Gatwick Airport is the UK’s second largest airport and one of the busiest single runway airports in the world. The two thousand beacons have been installed across Gatwick Airport’s two terminals providing an indoor navigation system that is much more reliable than GPS and that enables augmented reality wayfinding for passengers – a world first for an airport.
The lack of satellite signals makes road-based navigation systems – such as Google or Apple maps – unreliable indoors, so Gatwick has deployed a beacon based positioning system to enable reliable ‘blue dot’ on indoor maps, which in time can be used within a range of mobile airport, airline or third party apps.
The beacon system also enables an augmented reality wayfinding tool – so passengers can be shown directions in the camera view of their mobile device – making it easier for passengers to locate check in areas, departure gates, baggage belts etc.
The new navigation technology is currently being integrated into some of the Gatwick apps and the airport is also in discussion with airlines to enable the indoor positioning and wayfinding tools to also feature on their app services.
No personal data will be collected by Gatwick although generic information on ‘people densities’ in different beacon zones may help to improve airport operations including queue measurement, streamlining passenger flows and reducing congestion.
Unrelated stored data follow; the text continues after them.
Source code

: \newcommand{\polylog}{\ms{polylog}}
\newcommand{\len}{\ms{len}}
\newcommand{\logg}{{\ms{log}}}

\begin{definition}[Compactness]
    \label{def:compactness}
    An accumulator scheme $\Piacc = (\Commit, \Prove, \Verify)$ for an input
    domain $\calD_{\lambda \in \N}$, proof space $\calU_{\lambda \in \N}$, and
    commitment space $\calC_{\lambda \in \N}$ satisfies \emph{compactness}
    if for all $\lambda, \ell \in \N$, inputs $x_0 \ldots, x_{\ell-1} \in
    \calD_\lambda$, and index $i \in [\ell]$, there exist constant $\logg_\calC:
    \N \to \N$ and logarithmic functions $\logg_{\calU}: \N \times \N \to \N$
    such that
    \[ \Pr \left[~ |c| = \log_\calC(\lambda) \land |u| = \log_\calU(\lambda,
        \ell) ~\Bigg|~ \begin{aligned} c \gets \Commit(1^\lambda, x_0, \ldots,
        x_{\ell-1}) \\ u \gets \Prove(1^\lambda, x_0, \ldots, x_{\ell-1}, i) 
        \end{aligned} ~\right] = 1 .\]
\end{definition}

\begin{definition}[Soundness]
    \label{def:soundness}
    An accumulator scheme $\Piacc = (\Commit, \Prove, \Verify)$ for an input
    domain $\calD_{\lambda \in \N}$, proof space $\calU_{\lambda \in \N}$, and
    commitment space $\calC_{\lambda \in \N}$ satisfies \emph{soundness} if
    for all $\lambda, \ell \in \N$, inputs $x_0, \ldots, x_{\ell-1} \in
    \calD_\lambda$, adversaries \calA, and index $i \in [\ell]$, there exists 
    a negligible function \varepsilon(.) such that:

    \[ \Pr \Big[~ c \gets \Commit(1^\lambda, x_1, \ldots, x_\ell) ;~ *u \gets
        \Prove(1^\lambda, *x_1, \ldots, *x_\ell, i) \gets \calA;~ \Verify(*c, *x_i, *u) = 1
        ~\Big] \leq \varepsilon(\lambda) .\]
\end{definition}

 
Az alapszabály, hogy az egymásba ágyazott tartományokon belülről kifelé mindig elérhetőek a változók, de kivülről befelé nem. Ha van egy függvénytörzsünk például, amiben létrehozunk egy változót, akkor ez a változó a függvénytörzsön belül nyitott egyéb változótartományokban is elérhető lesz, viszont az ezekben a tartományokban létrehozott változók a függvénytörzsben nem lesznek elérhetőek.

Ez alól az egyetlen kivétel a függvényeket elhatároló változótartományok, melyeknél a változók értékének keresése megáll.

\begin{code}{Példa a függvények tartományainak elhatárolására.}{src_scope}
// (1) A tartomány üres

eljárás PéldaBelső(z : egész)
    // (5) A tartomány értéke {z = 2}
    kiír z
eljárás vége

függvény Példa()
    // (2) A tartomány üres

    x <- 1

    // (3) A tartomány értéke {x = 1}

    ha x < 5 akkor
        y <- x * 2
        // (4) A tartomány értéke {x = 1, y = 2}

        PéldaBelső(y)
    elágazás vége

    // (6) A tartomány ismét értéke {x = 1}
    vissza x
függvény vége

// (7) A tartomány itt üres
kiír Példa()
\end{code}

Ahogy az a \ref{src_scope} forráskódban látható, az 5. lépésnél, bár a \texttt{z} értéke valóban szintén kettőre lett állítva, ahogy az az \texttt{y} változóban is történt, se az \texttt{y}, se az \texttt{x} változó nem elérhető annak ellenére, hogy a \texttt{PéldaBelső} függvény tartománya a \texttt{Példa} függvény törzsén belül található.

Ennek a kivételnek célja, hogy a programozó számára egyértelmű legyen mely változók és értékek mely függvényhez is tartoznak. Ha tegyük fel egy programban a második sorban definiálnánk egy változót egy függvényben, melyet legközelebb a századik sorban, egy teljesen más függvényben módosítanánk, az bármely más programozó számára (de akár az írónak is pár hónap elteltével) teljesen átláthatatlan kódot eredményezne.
Airlines could go further – and with the consent of their passengers – may send reminders on their airline app to late running passengers, for example, or find out where they are and make an informed decision on whether to wait or offload their luggage so the aircraft can take off on time.
Retailers and other third parties may also use the beacon system to detect proximity and send relevant offers or promotional messages, if the passenger has chosen to receive them.
Battery powered beacons kept logistical complexity and costs low, with deployment taking just three weeks, followed by two months of testing and calibration.
The new technology is part of Gatwick’s £2.5 billion investment programme to transform the airport.
Abhi Chacko, Head of IT Commercial & Innovation, Gatwick Airport, said:
“By providing the infrastructure we’re opening the door for a wide range of tech savvy airport providers, including our airlines and retailers, to launch new real-time services that can help passengers find their way around the airport, avoid missing flights or receive timely offers that might save them money.
“We are proud to be the first airport to deploy augmented reality technology and we hope that our adoption of this facility influences other airports and transport providers so that it eventually becomes the norm.”
The tech stack comes with an indoor map which shows up to date content, positioning with +/-3m accuracy, and navigation technology that is dynamic and recognises, for example, areas currently under construction, or multi floor navigation including when taking lifts, proximity to retailers etc.
You can immediately see the application of such a technological rollout to a college or university campus. As I mentioned in a previous blog post, I said
With the forecast growth of apprenticeships and degree apprenticeships, colleges and universities will find their campuses awash with apprentices who are only on campus for a day a week or for blocks of a week or two. These learners will have the challenge of finding their way round, but not having the luxury of exploring the campus that full-time students often have.
This kind of beacon technology combined with apps from the college or university admin could make life easier for all students (and visitors) who are on campus.
You can also imagine how retail outlets and academic departments, could like the airlines in the Gatwick project could use the technology to provide real-time services (and in the retail space offers) for students.
What are your thoughts on this kind of technological development?